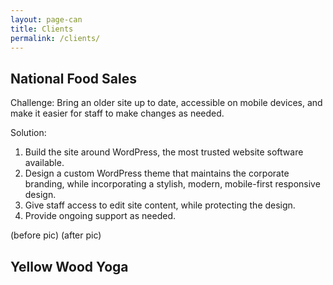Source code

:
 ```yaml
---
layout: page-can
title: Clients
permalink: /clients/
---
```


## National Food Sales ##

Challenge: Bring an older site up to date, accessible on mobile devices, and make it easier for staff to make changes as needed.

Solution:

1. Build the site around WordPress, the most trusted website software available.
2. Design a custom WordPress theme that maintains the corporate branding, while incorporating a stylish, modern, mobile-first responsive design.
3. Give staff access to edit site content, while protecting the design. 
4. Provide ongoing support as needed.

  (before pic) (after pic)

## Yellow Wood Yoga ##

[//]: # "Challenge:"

==

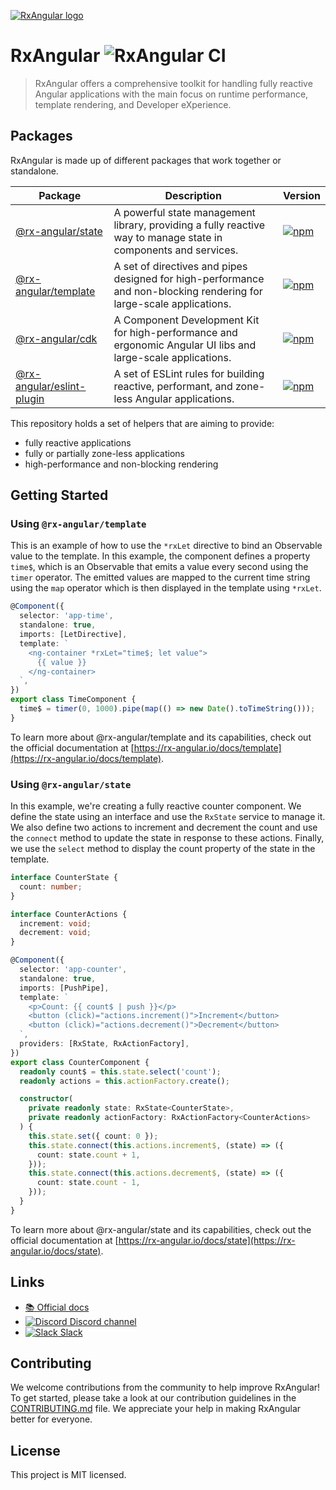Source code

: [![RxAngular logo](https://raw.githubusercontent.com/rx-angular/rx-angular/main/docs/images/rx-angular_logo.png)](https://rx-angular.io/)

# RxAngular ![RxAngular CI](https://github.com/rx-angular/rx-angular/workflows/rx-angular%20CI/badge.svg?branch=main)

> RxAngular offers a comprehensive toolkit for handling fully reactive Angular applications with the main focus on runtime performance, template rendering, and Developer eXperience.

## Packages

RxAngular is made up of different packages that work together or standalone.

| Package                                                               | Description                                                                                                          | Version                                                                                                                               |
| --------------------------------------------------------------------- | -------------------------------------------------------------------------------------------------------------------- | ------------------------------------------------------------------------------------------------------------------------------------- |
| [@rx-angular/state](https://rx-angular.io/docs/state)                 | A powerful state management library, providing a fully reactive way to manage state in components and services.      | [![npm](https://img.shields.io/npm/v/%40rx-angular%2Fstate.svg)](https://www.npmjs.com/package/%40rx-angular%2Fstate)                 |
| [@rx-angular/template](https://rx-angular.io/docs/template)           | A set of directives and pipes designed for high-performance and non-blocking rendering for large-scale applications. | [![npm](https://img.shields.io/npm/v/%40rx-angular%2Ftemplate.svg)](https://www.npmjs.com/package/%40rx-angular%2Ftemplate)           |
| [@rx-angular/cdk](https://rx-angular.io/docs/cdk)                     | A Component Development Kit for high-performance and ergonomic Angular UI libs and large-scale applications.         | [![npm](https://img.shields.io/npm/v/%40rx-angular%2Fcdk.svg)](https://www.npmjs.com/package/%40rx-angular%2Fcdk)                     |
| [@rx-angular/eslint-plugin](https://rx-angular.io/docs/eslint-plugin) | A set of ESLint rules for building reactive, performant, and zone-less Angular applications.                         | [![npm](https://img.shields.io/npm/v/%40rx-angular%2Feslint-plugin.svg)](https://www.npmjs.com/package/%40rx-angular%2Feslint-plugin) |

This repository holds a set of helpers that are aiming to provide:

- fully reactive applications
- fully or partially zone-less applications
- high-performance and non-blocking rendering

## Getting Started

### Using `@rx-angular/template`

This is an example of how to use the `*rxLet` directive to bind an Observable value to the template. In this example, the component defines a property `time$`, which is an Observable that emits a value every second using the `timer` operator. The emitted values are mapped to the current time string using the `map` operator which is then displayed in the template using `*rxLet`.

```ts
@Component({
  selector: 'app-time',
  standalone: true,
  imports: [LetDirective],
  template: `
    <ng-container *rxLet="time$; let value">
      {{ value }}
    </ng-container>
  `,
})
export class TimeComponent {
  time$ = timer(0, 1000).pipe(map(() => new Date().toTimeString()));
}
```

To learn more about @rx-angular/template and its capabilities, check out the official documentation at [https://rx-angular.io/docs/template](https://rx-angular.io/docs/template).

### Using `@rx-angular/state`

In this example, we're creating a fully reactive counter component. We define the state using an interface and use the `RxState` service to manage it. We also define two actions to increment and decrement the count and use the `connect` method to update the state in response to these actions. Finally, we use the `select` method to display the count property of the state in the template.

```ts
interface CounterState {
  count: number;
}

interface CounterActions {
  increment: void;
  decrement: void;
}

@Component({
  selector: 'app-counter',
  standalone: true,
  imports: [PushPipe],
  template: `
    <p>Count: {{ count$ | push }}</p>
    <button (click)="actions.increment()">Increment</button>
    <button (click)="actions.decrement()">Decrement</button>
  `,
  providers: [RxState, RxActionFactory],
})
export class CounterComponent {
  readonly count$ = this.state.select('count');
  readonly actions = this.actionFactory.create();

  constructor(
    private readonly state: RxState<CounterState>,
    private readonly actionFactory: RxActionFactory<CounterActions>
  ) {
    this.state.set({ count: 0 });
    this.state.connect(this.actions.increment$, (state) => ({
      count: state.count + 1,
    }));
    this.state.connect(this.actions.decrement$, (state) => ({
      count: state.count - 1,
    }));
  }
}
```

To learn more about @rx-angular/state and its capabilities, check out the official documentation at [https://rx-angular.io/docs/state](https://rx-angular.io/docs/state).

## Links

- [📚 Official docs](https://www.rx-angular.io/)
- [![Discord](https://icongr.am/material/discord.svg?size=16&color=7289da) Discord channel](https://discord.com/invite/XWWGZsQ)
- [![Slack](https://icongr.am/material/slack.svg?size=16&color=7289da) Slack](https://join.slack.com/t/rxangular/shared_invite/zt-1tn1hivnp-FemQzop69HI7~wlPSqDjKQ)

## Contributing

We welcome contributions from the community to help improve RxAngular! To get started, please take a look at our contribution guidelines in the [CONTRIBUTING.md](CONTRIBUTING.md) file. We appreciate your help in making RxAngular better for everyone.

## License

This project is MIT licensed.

Exercise brief: Where in the records does the word "RxActionFactory" appear? Copy each line that holds it.

Exercise answer:
  providers: [RxState, RxActionFactory],
    private readonly actionFactory: RxActionFactory<CounterActions>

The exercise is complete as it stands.